Is Waterview Lodge Llc, Rehabilitation & Healthcare Safe?

Based on CMS inspection data, WATERVIEW LODGE LLC, REHABILITATION & HEALTHCARE has a clean safety record: no substantiated abuse findings (meaning no confirmed cases of resident harm), no Immediate Jeopardy citations (the most serious violation level indicating risk of serious injury or death), and is not on the Special Focus Facility watch list (a federal program monitoring the lowest-performing 1% of nursing homes). The facility has a 2-star overall rating and ranks #100 of 100 nursing homes in Massachusetts. While no facility is perfect, families should still ask about staff-to-resident ratios and recent inspection results during their visit.

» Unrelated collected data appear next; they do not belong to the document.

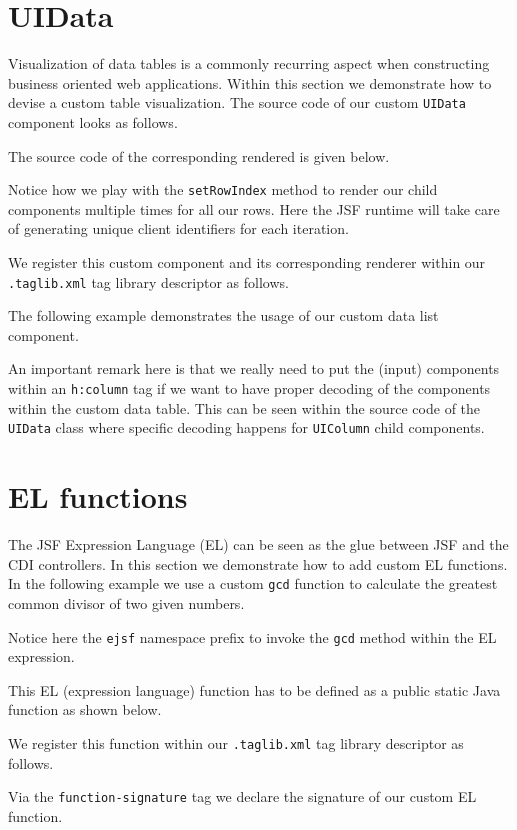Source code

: \section{UIData}
Visualization of data tables is a commonly recurring aspect when constructing business oriented web applications.
Within this section we demonstrate how to devise a custom table visualization.
The source code of our custom \texttt{UIData} component looks as follows.


The source code of the corresponding rendered is given below.

Notice how we play with the \texttt{setRowIndex} method to render our child components multiple times for all our rows.
Here the JSF runtime will take care of generating unique client identifiers for each iteration.

We register this custom component and its corresponding renderer within our \texttt{.taglib.xml} tag library descriptor as follows.


The following example demonstrates the usage of our custom data list component.

An important remark here is that we really need to put the (input) components within an \texttt{h:column} tag if we want to have proper decoding of the components within the custom data table.
This can be seen within the source code of the \texttt{UIData} class where specific decoding happens for \texttt{UIColumn} child components.


\section{EL functions}
The JSF Expression Language (EL) can be seen as the glue between JSF and the CDI controllers.
In this section we demonstrate how to add custom EL functions.
In the following example we use a custom \texttt{gcd} function to calculate the greatest common divisor of two given numbers.

Notice here the \texttt{ejsf} namespace prefix to invoke the \texttt{gcd} method within the EL expression.

This EL (expression language) function has to be defined as a public static Java function as shown below.


We register this function within our \texttt{.taglib.xml} tag library descriptor as follows.

Via the \texttt{function-signature} tag we declare the signature of our custom EL function.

Do Nurses at Waterview Lodge Llc, Rehabilitation & Healthcare Stick Around?

Staff at WATERVIEW LODGE LLC, REHABILITATION & HEALTHCARE tend to stick around. With a turnover rate of 15%, the facility is 31 percentage points below the Massachusetts average of 46%. Low turnover is a positive sign. It means caregivers have time to learn each resident's needs, medications, and personal preferences. Consistent staff also notice subtle changes in a resident's condition more quickly.

Was Waterview Lodge Llc, Rehabilitation & Healthcare Ever Fined?

WATERVIEW LODGE LLC, REHABILITATION & HEALTHCARE has no federal fines on record. CMS issues fines when nursing homes fail to meet care standards or don't correct problems found during inspections. The absence of fines suggests the facility has either maintained compliance or corrected any issues before penalties were assessed. This is a positive indicator, though families should still review recent inspection reports for the full picture.

Is Waterview Lodge Llc, Rehabilitation & Healthcare on Any Federal Watch List?

WATERVIEW LODGE LLC, REHABILITATION & HEALTHCARE is not on any federal watch list. The most significant is the Special Focus Facility (SFF) program, which identifies the bottom 1% of nursing homes nationally based on persistent, serious quality problems. Not being on this list means the facility has avoided the pattern of deficiencies that triggers enhanced federal oversight. This is a positive indicator, though families should still review the facility's inspection history directly.